Collected data
++++++++++
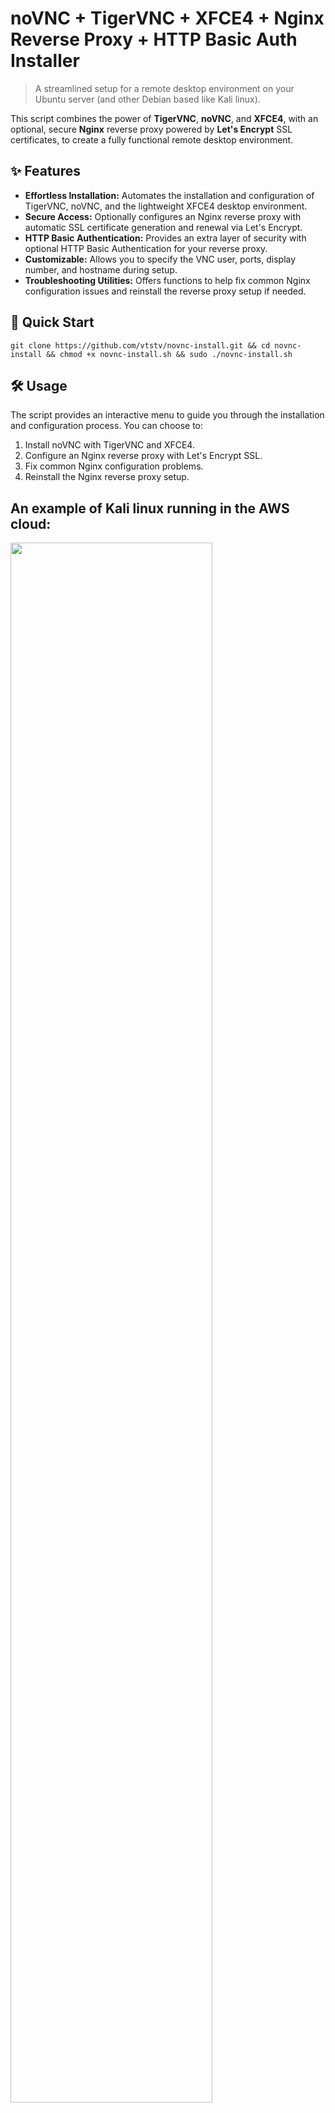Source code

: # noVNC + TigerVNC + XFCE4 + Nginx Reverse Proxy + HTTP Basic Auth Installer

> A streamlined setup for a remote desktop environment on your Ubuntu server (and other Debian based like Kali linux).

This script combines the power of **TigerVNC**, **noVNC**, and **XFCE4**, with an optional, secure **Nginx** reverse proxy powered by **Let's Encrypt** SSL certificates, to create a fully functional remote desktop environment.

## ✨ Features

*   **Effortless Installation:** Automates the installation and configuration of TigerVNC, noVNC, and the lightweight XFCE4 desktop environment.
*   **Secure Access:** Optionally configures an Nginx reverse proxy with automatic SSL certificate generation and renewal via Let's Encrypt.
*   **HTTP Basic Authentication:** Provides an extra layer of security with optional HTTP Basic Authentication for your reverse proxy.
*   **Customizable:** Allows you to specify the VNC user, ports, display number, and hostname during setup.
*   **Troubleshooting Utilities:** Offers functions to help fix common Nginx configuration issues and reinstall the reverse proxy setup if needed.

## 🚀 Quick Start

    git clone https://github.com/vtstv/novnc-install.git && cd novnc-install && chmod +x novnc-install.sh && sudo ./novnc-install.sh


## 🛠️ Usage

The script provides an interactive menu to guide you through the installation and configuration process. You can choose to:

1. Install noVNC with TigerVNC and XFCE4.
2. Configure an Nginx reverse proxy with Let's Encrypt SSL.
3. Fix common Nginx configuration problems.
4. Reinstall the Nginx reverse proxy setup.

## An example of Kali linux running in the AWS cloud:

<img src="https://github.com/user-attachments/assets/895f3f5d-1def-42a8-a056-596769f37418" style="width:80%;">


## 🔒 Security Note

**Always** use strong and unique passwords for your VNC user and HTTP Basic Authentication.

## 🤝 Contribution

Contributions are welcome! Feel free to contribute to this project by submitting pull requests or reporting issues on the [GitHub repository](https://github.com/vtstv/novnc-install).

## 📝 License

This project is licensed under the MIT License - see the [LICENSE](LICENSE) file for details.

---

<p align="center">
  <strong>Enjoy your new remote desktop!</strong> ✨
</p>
++++++++++
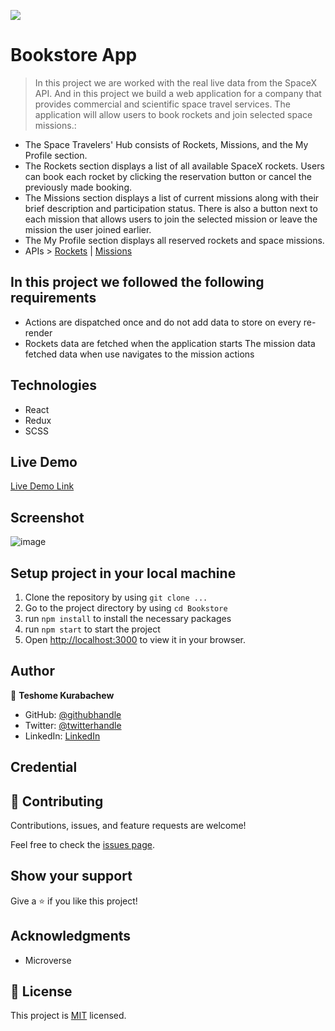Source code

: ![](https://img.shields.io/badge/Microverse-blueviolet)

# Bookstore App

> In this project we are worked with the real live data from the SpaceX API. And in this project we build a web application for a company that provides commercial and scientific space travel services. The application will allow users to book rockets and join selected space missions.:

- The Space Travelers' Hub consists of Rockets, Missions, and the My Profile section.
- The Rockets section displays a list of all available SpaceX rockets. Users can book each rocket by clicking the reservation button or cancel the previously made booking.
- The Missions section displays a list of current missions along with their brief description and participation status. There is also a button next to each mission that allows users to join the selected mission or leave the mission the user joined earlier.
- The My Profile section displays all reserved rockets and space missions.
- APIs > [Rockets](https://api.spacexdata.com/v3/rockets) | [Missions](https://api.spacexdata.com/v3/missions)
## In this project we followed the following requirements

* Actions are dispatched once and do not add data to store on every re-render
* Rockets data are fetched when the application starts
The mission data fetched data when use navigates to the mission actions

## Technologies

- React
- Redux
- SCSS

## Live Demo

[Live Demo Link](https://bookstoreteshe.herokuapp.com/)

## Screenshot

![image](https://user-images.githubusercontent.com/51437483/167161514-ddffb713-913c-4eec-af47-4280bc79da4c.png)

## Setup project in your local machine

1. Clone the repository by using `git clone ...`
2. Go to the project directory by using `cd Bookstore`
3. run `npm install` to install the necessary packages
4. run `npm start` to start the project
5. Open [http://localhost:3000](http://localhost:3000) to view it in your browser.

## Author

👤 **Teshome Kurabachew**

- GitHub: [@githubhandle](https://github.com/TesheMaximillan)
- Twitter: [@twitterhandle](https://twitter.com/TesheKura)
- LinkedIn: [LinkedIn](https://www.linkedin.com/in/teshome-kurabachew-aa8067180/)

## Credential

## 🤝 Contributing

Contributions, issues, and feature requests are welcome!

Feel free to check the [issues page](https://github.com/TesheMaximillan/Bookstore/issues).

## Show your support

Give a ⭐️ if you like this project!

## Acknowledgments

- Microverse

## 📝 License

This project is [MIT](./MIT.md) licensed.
++++++++++
Goal of the exercise >> Search the records for the word "linux" and copy every line where it occurs.

Exercise result >>
> A streamlined setup for a remote desktop environment on your Ubuntu server (and other Debian based like Kali linux).
## An example of Kali linux running in the AWS cloud:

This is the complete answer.